For now, here’s what you need to know:
- Open enrollment for 2018 health and dental plans ended Dec. 22, 2017. Nine out of 10 people who enrolled with us qualified for lower costs.
- Even if you’re already enrolled, it’s more important than ever to come back each year to browse plan prices to make sure you’re getting the best deal for you and your family. Visit MarylandHealthConnection.gov, download our mobile app, or get free, in-person help from experts throughout Maryland.
- Most Marylanders receiving financial help will not see an increase in their monthly costs, even if their plan’s premium went up this year. In fact, some people who previously would not have qualified for financial help will now qualify for a tax credit to help lower their costs.
- It is important for Marylanders to understand that the Affordable Care Act (ACA) is still the law of the land, and you may still pay a penalty for not having health insurance.
- If you signed up for health insurance for 2018, your coverage is protected through the end of this year. Make sure you stay covered throughout the year by continuing to pay your premium on time.
- Stay updated: sign up for alerts from MarylandHealthConnection.gov/blog, and follow us on Twitter @MarylandConnect.
- We continue to help eligible people enroll year-round – including those who have recently experienced certain life changes like losing their job, getting married or divorced, or having a baby. If you are eligible for Medicaid or MCHP, you can enroll any time.
What will happen to an undocumented family member? Can he or she still get health coverage?
Current law states that legal residents and those with qualifying documentation are able to purchase a plan through Maryland Health Connection. We use the information you provide in your health coverage application only to determine your eligibility for tax credits and health coverage through Maryland Health Connection.
It’s important to know that you can still apply for health coverage through Maryland Health Connection, even if some of your family members do not qualify for coverage because of immigration status. Individuals who are not requesting coverage will not be asked about their immigration status.

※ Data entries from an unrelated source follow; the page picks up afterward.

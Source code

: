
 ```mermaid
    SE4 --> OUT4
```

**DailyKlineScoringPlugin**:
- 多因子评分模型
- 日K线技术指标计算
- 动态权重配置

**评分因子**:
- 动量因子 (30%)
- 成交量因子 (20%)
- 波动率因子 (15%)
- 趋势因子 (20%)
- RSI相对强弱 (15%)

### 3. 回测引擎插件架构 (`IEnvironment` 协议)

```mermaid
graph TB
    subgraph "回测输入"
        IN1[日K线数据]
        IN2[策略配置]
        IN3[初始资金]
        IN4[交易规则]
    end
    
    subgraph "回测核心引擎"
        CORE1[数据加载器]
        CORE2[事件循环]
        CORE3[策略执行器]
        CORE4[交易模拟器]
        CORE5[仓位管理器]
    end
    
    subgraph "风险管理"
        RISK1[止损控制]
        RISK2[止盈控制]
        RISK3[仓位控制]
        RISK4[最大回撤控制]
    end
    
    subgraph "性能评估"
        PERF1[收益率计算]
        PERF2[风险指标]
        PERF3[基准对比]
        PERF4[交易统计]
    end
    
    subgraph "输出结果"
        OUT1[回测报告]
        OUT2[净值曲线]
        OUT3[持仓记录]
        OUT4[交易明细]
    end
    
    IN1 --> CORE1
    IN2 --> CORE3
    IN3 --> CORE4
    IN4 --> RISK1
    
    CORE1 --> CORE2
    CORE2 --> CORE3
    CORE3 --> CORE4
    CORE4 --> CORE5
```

Here’s what you should know about immigration status and who can sign up for coverage through Maryland Health Connection:
- In addition to US. citizens, people who are living in the United States legally can sign up for coverage through Maryland Health Connection. See our information for immigrant families (PDF) (también disponible en español) for statuses.
- Currently, only certain immigration statuses qualify an individual to receive Medicaid. In addition, under most immigration statuses, you must be lawfully present in the U.S. for five years (“the five-year bar”) before you are eligible for Medicaid. A limited number of groups (including children under 21 and lawfully residing pregnant women) are exempt from the five-year requirement.

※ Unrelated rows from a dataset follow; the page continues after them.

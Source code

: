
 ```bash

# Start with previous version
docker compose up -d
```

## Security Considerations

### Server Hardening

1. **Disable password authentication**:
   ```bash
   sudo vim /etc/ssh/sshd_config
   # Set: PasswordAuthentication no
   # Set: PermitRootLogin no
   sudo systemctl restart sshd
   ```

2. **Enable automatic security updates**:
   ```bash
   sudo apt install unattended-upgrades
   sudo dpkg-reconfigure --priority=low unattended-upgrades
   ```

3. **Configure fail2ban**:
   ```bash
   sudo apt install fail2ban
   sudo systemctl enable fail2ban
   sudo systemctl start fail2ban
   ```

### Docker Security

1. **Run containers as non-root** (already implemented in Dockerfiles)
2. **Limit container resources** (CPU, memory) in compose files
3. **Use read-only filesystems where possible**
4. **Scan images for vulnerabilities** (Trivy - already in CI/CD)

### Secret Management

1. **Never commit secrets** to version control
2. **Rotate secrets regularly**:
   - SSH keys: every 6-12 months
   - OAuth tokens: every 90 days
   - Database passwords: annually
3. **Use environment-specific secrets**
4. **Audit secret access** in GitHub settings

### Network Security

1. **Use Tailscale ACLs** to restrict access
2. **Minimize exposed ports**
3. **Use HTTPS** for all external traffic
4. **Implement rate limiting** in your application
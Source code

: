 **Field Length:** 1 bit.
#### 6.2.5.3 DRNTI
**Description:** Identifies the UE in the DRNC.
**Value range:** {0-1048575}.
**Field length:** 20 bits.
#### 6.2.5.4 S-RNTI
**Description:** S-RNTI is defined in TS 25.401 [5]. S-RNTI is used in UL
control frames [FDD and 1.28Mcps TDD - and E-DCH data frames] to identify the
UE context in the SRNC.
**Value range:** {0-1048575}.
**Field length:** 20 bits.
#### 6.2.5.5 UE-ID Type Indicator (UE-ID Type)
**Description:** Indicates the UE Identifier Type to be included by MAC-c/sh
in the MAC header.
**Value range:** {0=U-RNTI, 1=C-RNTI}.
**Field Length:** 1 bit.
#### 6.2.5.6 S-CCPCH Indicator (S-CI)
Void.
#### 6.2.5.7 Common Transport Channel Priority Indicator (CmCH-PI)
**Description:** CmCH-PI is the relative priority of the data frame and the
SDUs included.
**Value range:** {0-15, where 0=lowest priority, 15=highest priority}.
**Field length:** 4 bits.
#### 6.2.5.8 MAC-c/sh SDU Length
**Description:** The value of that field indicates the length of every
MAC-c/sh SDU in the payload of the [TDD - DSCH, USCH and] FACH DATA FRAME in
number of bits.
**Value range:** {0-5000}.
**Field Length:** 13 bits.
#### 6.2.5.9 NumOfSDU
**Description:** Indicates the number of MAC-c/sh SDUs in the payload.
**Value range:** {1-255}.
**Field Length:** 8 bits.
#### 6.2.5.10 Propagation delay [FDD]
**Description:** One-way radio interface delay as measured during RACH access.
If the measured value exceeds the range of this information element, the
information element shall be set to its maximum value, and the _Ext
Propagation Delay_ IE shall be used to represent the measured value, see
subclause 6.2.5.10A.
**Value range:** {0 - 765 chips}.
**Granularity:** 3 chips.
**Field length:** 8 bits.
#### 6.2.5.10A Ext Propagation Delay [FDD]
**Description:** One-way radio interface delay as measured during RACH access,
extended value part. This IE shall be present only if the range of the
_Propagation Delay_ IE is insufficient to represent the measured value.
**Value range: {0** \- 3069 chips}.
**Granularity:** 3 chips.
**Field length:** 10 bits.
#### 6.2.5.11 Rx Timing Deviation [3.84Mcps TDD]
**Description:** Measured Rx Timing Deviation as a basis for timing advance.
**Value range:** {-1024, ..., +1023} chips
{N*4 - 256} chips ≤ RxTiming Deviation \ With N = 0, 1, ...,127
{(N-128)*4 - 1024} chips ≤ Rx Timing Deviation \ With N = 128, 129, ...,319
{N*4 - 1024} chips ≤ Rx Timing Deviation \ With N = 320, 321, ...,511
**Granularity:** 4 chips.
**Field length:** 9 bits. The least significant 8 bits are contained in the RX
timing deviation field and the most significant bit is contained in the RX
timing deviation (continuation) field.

- If you are an undocumented immigrant, you may be eligible for coverage of emergency medical services only, including labor and delivery, if you meet all other Medicaid eligibility requirements.
Do I still have to pay the penalty?
Yes, the requirement to have health insurance remains the law. You must report your health insurance status when you file your taxes. Learn more at www.IRS.gov.

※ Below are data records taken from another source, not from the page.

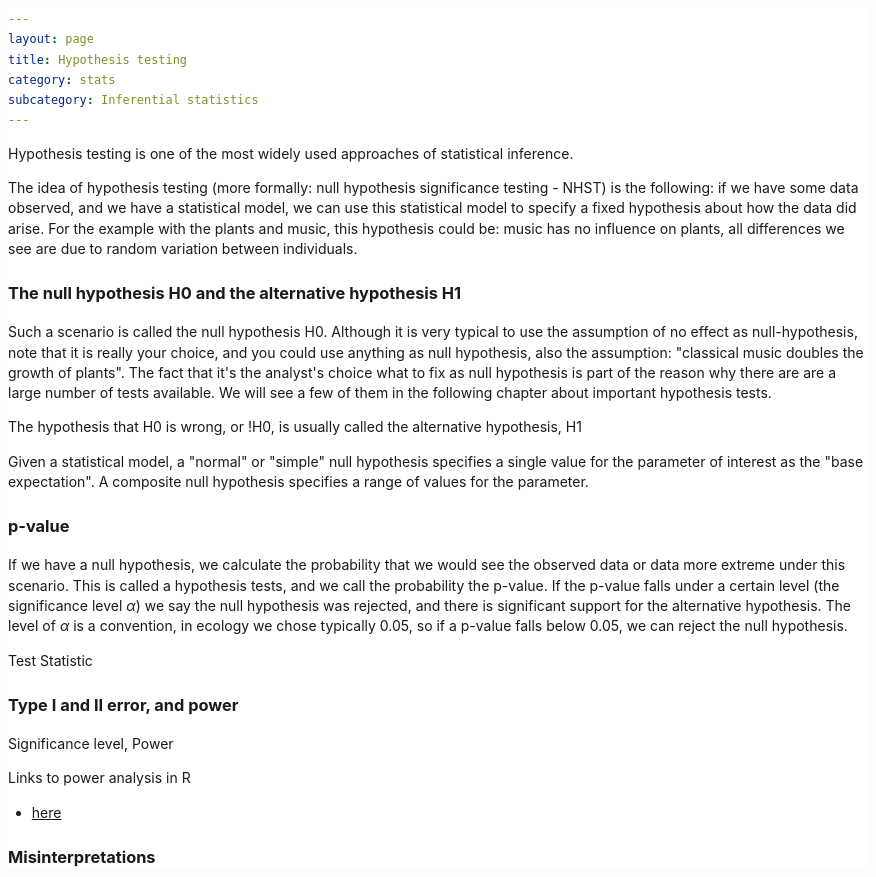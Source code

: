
 ```yaml
---
layout: page
title: Hypothesis testing
category: stats
subcategory: Inferential statistics
---
```


Hypothesis testing is one of the most widely used approaches of statistical inference. 

The idea of hypothesis testing (more formally: null hypothesis significance testing - NHST) is the following: if we have some data observed, and we have a statistical model, we can use this statistical model to specify a fixed hypothesis about how the data did arise. For the example with the plants and music, this hypothesis could be: music has no influence on plants, all differences we see are due to random variation between individuals. 

### The null hypothesis H0 and the alternative hypothesis H1

Such a scenario is called the null hypothesis H0. Although it is very typical to use the assumption of no effect as null-hypothesis, note that it is really your choice, and you could use anything as null hypothesis, also the assumption: "classical music doubles the growth of plants". The fact that it's the analyst's choice what to fix as null hypothesis is part of the reason why there are are a large number of tests available. We will see a few of them in the following chapter about important hypothesis tests. 

The hypothesis that H0 is wrong, or !H0, is usually called the alternative hypothesis, H1

Given a statistical model, a "normal" or "simple" null hypothesis specifies a single value for the parameter of interest as the "base expectation". A composite null hypothesis specifies a range of values for the parameter. 

### p-value

If we have a null hypothesis, we calculate the probability that we would see the observed data or data more extreme under this scenario. This is called a hypothesis tests, and we call the probability the p-value. If the p-value falls under a certain level (the significance level $\alpha$) we say the null hypothesis was rejected, and there is significant support for the alternative hypothesis. The level of $\alpha$ is a convention, in ecology we chose typically 0.05, so if a p-value falls below 0.05, we can reject the null hypothesis. 

Test Statistic

### Type I and II error, and power


Significance level, Power 

Links to power analysis in R

* [here](http://www.cyclismo.org/tutorial/R/power.html)


### Misinterpretations

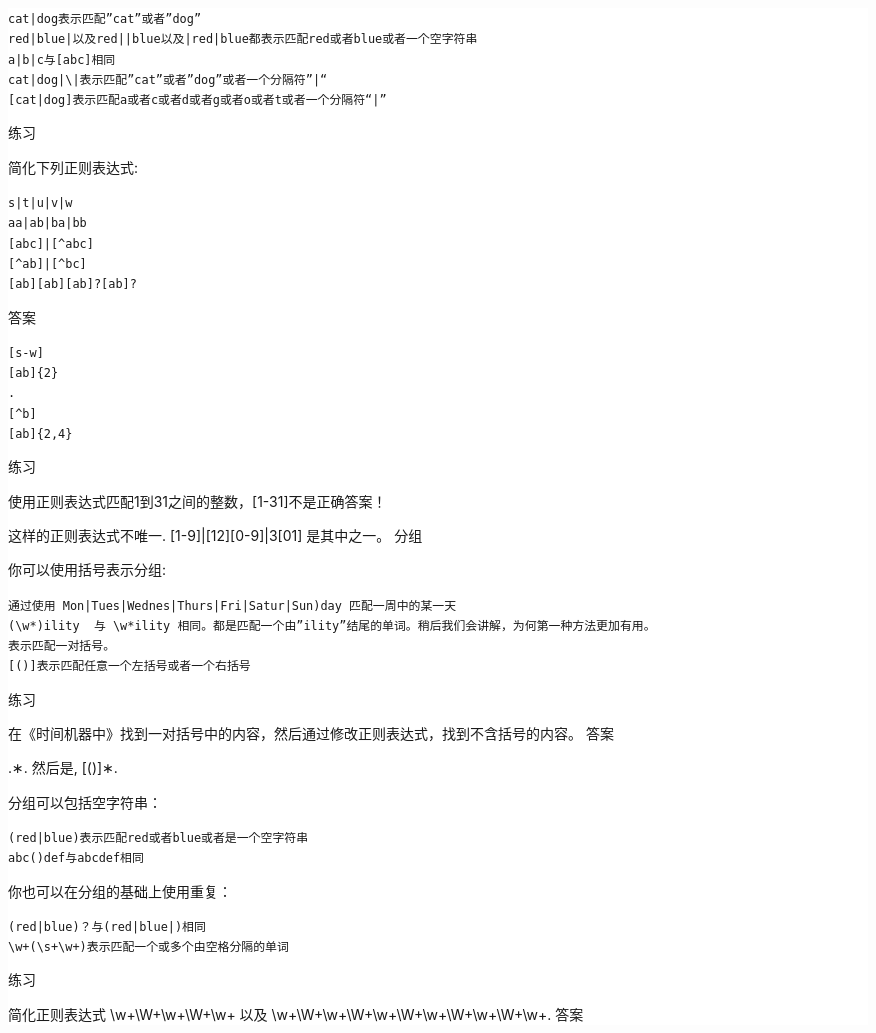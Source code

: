     cat|dog表示匹配”cat”或者”dog”
    red|blue|以及red||blue以及|red|blue都表示匹配red或者blue或者一个空字符串
    a|b|c与[abc]相同
    cat|dog|\|表示匹配”cat”或者”dog”或者一个分隔符”|“
    [cat|dog]表示匹配a或者c或者d或者g或者o或者t或者一个分隔符“|”

练习

简化下列正则表达式:

    s|t|u|v|w
    aa|ab|ba|bb
    [abc]|[^abc]
    [^ab]|[^bc]
    [ab][ab][ab]?[ab]?

答案

    [s-w]
    [ab]{2}
    .
    [^b]
    [ab]{2,4}

练习

使用正则表达式匹配1到31之间的整数，[1-31]不是正确答案！

这样的正则表达式不唯一. [1-9]|[12][0-9]|3[01] 是其中之一。
分组

你可以使用括号表示分组:

    通过使用 Mon|Tues|Wednes|Thurs|Fri|Satur|Sun)day 匹配一周中的某一天
    (\w*)ility  与 \w*ility 相同。都是匹配一个由”ility”结尾的单词。稍后我们会讲解，为何第一种方法更加有用。
    表示匹配一对括号。
    [()]表示匹配任意一个左括号或者一个右括号

练习

在《时间机器中》找到一对括号中的内容，然后通过修改正则表达式，找到不含括号的内容。
答案

.∗. 然后是, [()]∗.

分组可以包括空字符串：

    (red|blue)表示匹配red或者blue或者是一个空字符串
    abc()def与abcdef相同

你也可以在分组的基础上使用重复：

    (red|blue)？与(red|blue|)相同
    \w+(\s+\w+)表示匹配一个或多个由空格分隔的单词

练习

简化正则表达式 \w+\W+\w+\W+\w+ 以及 \w+\W+\w+\W+\w+\W+\w+\W+\w+\W+\w+.
答案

Beginning in 2019, uninsured consumers will not face a fine. Some people are exempt from the requirement to have coverage and do not have to pay a fee even if they remain uninsured. For example, you may be exempt if you cannot afford coverage, are facing a hardship, have a religious objection to buying insurance, are an American Indian or Alaska Native, or are incarcerated. The federal government decides who is exempt from the coverage requirement.
Individuals remain responsible for having insurance or paying the penalty for the 2017 filing season and for 2018. The IRS has announced that it will reject electronic filings of taxes for 2017 that do not claim coverage or an exemption, or include a payment of the penalty. If you’re uninsured only one or two months, you don’t have to pay the fee at all. Learn about the “short gap” exemption.
Here’s what we’ve said
How is the Maryland marketplace doing?
Maryland’s percentage of residents without health insurance is at a historic low of 6.1 percent, according to the U.S. Census Bureau.
We have seen 400,000 people in the state gain coverage, including nearly 290,000 Marylanders who have free or low-cost coverage through the expansion of Medicaid.